Material for this task:
________

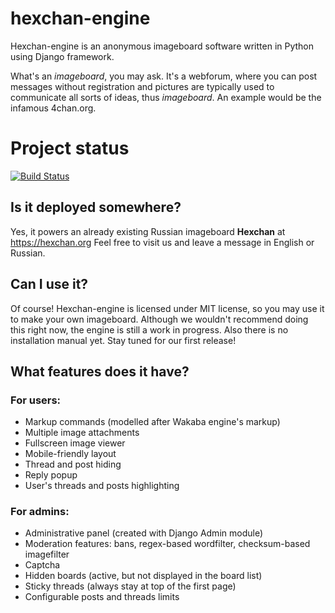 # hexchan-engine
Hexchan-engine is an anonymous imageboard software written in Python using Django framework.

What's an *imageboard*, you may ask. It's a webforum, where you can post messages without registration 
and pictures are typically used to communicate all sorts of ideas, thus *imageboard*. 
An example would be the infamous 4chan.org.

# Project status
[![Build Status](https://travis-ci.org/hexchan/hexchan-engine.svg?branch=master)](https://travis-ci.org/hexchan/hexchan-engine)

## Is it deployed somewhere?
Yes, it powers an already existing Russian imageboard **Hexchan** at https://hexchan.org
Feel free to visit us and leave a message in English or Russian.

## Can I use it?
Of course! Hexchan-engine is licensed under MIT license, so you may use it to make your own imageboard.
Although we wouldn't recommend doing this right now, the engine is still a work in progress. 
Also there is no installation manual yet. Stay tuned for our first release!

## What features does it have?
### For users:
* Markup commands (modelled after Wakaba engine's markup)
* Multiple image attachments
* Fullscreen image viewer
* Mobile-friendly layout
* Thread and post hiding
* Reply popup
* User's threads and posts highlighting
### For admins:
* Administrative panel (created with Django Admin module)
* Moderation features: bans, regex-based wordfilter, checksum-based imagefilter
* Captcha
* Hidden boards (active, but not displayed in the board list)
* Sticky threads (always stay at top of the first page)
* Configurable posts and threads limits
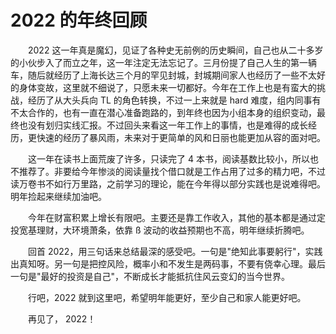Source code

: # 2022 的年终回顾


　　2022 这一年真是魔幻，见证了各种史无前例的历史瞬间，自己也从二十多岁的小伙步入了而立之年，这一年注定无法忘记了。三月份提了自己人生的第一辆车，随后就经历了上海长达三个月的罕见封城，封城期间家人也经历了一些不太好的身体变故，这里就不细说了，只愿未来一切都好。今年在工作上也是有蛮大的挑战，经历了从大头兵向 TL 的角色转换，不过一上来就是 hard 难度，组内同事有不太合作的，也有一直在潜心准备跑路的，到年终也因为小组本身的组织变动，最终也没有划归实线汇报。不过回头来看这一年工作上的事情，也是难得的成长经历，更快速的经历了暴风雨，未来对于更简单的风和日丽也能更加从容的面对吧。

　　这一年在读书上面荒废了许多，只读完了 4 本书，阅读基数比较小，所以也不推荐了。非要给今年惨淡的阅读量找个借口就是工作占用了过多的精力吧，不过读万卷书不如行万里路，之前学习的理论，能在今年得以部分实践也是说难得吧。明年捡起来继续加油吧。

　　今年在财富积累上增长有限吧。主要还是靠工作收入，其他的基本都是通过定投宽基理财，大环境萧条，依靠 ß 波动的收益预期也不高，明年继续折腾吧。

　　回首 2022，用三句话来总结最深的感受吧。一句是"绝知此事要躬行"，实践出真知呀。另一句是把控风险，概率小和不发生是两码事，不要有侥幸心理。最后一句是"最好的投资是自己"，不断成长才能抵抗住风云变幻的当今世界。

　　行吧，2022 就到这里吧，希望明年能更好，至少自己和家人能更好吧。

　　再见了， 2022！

________

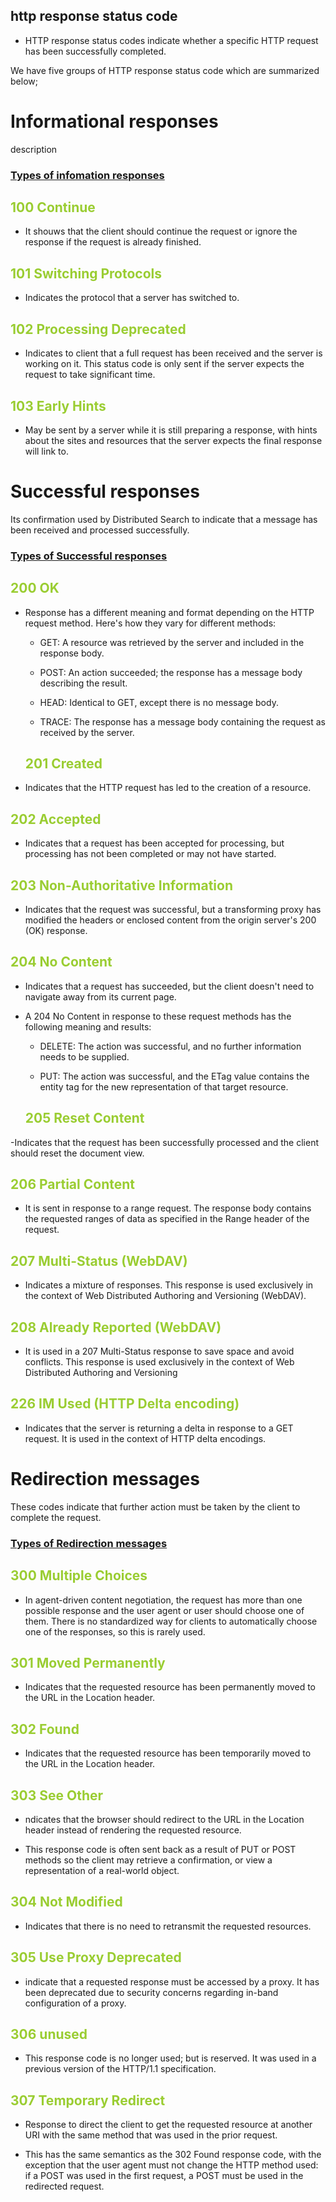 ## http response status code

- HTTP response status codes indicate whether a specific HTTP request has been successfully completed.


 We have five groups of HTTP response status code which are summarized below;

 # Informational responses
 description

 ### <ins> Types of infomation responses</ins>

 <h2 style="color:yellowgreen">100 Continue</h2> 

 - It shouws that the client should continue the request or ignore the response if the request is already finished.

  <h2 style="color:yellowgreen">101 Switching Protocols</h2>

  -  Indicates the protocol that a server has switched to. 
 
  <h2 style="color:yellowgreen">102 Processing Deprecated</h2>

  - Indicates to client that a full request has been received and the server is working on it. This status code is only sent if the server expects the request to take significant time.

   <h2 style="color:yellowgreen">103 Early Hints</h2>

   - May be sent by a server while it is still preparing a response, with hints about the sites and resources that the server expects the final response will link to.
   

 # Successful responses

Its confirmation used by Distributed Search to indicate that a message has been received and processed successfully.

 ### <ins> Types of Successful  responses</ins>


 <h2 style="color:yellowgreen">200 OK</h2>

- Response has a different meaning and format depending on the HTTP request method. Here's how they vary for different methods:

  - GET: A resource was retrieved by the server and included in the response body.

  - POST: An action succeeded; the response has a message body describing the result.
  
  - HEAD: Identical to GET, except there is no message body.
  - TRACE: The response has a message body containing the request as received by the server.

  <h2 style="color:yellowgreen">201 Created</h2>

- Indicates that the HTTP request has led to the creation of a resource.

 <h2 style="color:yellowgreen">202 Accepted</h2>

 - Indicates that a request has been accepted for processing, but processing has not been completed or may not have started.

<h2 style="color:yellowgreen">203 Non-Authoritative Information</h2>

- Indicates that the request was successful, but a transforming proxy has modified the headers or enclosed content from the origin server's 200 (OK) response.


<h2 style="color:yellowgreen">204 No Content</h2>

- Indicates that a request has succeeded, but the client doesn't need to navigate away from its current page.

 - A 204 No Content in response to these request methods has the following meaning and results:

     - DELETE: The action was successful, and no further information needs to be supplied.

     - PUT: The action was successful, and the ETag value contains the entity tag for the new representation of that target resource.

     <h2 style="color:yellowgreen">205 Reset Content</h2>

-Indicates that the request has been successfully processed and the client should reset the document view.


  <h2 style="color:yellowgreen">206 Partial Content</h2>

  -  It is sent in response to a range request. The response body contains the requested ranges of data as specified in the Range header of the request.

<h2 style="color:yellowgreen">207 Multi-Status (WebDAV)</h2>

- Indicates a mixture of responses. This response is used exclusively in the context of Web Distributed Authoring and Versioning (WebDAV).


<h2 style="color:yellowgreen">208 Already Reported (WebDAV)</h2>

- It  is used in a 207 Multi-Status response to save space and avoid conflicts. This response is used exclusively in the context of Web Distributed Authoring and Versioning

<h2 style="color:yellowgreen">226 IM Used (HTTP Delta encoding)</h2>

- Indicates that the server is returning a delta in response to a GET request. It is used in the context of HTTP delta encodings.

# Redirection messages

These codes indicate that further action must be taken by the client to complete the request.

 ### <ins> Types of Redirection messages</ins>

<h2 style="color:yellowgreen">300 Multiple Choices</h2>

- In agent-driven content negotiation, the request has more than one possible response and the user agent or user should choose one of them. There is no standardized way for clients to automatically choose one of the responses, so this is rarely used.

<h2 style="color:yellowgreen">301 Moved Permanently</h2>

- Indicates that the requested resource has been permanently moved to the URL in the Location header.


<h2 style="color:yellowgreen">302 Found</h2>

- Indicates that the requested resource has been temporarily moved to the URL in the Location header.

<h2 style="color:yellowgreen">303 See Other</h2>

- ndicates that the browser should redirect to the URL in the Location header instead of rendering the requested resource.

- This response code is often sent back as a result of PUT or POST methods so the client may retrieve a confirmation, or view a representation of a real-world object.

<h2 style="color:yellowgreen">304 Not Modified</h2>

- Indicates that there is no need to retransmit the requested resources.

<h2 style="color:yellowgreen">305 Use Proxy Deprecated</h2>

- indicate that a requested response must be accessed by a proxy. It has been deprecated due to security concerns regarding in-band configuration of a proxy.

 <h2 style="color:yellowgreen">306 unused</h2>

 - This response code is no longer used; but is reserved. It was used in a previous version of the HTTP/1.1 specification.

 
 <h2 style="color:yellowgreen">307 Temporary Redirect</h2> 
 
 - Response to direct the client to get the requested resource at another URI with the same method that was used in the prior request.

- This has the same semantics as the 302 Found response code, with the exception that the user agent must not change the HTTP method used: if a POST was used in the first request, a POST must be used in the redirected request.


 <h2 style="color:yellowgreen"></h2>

________

Work instructions:
Tally up the lines in the data that hold the word "representation". Only the total should be given.

Finished exercise:
2